(Assignment)
Tally the lines of the listing that contain the string "spreadsheets". Give the number and nothing else.

(The records)

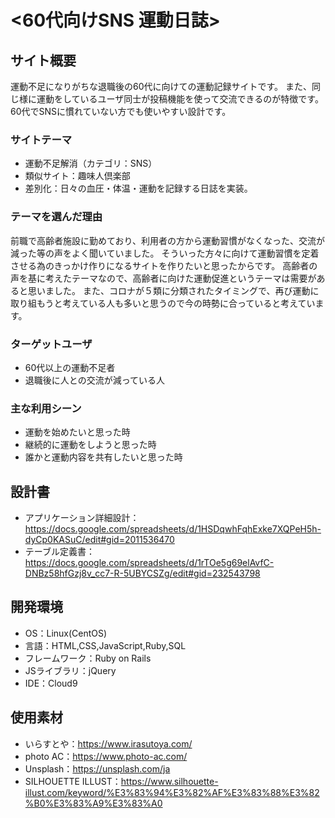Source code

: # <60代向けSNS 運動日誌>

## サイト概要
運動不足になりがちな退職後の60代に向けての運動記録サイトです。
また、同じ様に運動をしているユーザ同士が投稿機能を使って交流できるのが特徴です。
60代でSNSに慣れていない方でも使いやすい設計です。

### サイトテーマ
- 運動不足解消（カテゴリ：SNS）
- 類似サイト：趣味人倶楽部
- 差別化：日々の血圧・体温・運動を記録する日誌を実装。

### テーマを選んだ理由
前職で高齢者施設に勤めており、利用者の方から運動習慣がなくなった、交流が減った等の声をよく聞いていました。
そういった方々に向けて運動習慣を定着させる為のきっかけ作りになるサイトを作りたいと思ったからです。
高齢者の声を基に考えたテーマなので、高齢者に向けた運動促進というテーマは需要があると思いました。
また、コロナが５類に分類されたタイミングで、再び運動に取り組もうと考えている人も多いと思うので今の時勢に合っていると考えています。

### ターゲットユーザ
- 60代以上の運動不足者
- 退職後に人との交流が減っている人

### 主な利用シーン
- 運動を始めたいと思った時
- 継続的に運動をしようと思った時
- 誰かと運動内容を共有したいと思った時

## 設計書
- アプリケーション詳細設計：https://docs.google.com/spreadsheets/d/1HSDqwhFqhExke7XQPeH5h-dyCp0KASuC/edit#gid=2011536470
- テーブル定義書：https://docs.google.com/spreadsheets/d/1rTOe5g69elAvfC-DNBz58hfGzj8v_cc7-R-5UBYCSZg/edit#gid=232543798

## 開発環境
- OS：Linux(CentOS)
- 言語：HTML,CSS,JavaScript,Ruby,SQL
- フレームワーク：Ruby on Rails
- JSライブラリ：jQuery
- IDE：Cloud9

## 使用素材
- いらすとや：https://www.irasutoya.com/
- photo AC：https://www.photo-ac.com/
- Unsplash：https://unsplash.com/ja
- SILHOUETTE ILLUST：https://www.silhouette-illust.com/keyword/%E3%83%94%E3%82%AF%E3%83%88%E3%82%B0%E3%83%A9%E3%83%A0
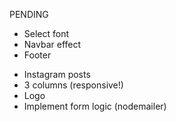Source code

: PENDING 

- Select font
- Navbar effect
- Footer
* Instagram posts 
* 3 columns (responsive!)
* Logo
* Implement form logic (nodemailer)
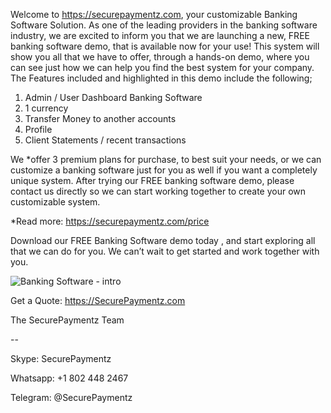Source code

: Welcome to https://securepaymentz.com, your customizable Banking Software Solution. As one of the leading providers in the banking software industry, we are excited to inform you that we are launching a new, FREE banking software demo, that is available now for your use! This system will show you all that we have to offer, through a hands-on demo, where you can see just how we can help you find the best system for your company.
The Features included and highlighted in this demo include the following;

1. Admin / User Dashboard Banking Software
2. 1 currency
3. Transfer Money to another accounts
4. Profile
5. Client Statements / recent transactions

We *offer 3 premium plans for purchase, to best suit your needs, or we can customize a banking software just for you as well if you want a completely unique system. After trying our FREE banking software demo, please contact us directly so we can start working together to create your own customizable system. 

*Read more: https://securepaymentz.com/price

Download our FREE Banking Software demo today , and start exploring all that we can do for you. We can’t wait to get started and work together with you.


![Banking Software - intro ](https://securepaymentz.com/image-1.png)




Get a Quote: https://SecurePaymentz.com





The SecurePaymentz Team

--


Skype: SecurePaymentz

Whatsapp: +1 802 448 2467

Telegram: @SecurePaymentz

(Answer for this exercise)
2